● **Directions for this task**
Every line containing the string "appellant" is to be copied from the records.

● **Task inputs**
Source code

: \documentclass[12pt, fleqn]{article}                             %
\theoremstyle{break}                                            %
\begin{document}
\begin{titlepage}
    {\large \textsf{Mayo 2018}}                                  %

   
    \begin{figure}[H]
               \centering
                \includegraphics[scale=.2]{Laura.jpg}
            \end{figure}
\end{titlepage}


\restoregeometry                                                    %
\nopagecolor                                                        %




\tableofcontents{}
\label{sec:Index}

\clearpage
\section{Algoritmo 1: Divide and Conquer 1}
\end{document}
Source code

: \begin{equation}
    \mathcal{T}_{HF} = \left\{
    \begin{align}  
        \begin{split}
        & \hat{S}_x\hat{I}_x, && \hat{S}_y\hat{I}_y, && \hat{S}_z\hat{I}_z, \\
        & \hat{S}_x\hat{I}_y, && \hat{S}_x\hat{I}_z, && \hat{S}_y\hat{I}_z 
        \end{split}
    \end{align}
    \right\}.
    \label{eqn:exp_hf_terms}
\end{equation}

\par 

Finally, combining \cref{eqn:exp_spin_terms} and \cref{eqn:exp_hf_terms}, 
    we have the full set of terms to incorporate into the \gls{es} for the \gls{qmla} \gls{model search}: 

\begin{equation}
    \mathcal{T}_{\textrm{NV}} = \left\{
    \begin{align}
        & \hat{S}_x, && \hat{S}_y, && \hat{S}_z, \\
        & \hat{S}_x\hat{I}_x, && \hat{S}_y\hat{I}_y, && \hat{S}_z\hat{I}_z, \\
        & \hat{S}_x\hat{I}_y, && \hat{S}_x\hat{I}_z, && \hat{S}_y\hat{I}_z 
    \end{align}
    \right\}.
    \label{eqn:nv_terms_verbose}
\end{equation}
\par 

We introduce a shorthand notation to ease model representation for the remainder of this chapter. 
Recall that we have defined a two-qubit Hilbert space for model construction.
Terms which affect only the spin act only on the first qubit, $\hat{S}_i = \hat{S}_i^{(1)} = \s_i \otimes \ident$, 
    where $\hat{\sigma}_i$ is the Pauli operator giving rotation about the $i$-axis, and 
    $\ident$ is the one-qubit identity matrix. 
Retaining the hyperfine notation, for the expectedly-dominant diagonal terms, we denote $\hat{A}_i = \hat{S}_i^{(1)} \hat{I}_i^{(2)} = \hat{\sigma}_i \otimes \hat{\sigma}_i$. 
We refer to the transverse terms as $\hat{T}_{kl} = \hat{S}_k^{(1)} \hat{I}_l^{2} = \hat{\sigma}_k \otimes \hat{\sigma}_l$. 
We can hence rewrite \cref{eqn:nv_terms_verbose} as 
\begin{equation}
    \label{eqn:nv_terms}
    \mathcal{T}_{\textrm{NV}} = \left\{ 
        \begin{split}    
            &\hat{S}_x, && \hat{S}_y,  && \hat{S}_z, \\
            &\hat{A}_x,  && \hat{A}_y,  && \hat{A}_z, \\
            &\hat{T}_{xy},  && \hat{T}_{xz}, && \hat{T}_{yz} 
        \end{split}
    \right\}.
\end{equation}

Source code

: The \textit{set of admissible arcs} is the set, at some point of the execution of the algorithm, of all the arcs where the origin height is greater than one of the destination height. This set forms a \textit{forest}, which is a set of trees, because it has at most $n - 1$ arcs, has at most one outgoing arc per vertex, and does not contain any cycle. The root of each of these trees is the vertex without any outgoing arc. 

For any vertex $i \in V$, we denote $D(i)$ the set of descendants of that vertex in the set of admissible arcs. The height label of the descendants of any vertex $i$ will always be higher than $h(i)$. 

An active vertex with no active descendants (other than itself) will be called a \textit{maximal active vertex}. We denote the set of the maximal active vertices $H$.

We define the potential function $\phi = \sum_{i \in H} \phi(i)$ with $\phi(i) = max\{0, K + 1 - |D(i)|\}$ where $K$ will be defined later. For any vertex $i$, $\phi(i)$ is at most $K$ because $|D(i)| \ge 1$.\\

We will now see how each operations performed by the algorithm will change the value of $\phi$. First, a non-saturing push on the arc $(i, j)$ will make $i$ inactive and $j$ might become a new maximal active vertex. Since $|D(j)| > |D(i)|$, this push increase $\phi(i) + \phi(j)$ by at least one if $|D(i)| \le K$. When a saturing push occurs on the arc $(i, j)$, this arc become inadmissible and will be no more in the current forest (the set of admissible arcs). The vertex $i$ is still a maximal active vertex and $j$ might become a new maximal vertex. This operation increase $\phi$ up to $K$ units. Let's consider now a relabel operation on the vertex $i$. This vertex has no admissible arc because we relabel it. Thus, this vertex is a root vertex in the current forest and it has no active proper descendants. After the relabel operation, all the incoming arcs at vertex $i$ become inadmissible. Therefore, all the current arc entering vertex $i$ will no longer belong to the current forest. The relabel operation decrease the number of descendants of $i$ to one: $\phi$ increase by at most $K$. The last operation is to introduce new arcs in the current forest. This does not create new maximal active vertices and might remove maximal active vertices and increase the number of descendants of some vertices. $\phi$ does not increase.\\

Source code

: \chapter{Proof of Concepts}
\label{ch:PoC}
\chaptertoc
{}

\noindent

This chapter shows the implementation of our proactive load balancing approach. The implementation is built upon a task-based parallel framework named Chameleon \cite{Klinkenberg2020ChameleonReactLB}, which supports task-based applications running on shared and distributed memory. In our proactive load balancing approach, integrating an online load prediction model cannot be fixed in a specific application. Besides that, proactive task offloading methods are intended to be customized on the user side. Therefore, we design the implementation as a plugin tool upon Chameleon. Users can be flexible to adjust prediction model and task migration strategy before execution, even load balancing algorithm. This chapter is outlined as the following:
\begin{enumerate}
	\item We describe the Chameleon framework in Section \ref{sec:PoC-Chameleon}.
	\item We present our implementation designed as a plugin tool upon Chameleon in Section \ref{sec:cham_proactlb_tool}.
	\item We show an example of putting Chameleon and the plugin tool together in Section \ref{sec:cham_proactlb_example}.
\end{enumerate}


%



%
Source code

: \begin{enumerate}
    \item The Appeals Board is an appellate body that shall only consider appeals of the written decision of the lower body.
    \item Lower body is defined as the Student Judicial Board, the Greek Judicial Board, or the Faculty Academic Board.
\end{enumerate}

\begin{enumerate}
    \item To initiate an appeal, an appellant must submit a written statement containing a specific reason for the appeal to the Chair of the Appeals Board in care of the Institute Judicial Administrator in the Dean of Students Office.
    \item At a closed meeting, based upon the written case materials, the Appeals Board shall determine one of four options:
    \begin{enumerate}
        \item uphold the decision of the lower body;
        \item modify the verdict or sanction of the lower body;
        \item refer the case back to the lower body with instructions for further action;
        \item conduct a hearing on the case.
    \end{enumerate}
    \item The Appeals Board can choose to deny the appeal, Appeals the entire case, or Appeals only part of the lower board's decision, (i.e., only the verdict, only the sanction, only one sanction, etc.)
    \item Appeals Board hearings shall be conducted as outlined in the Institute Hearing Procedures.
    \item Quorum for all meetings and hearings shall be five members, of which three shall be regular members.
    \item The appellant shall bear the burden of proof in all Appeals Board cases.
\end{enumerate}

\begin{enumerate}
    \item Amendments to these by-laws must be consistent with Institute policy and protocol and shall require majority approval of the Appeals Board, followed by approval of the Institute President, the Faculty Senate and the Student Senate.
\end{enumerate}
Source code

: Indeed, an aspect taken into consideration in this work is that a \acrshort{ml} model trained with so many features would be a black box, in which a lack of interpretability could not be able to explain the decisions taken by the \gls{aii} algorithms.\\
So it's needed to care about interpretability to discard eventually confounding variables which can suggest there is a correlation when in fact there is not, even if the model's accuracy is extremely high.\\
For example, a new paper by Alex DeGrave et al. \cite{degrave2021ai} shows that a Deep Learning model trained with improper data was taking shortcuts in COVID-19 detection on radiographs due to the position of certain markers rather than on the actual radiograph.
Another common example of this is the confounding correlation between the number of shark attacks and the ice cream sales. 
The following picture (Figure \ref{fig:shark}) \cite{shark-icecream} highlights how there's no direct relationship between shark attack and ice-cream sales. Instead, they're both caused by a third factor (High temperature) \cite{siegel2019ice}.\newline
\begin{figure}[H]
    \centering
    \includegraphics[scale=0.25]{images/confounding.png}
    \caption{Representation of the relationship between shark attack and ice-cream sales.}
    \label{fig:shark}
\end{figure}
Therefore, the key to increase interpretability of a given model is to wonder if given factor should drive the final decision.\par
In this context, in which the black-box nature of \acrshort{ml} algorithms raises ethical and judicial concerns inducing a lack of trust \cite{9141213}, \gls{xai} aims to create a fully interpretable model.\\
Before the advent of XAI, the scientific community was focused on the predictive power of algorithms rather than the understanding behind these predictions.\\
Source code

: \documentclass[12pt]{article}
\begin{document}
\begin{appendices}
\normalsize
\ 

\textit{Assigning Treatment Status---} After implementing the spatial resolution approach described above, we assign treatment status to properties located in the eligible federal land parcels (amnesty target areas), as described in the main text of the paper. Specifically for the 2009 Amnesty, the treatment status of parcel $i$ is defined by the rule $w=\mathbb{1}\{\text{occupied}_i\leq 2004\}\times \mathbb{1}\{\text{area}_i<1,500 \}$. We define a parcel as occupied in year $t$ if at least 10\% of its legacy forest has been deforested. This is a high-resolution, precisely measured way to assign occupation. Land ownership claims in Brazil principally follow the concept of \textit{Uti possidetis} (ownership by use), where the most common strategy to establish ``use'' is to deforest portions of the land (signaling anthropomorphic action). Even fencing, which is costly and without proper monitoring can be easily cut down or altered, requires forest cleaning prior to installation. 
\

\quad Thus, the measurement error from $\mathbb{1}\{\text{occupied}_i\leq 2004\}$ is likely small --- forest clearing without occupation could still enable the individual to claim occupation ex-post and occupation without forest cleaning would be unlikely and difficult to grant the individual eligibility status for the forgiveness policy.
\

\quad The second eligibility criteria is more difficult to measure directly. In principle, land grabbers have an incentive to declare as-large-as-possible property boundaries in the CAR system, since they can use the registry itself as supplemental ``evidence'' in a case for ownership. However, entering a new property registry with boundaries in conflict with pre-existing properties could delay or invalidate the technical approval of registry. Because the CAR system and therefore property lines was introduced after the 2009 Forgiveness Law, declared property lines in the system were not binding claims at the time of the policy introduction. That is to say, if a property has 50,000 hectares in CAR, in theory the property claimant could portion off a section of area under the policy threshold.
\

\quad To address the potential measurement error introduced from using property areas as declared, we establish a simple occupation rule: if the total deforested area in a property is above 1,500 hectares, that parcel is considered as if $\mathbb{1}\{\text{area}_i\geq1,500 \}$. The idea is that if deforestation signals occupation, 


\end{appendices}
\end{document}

● **Task output**
    \item To initiate an appeal, an appellant must submit a written statement containing a specific reason for the appeal to the Chair of the Appeals Board in care of the Institute Judicial Administrator in the Dean of Students Office.
    \item The appellant shall bear the burden of proof in all Appeals Board cases.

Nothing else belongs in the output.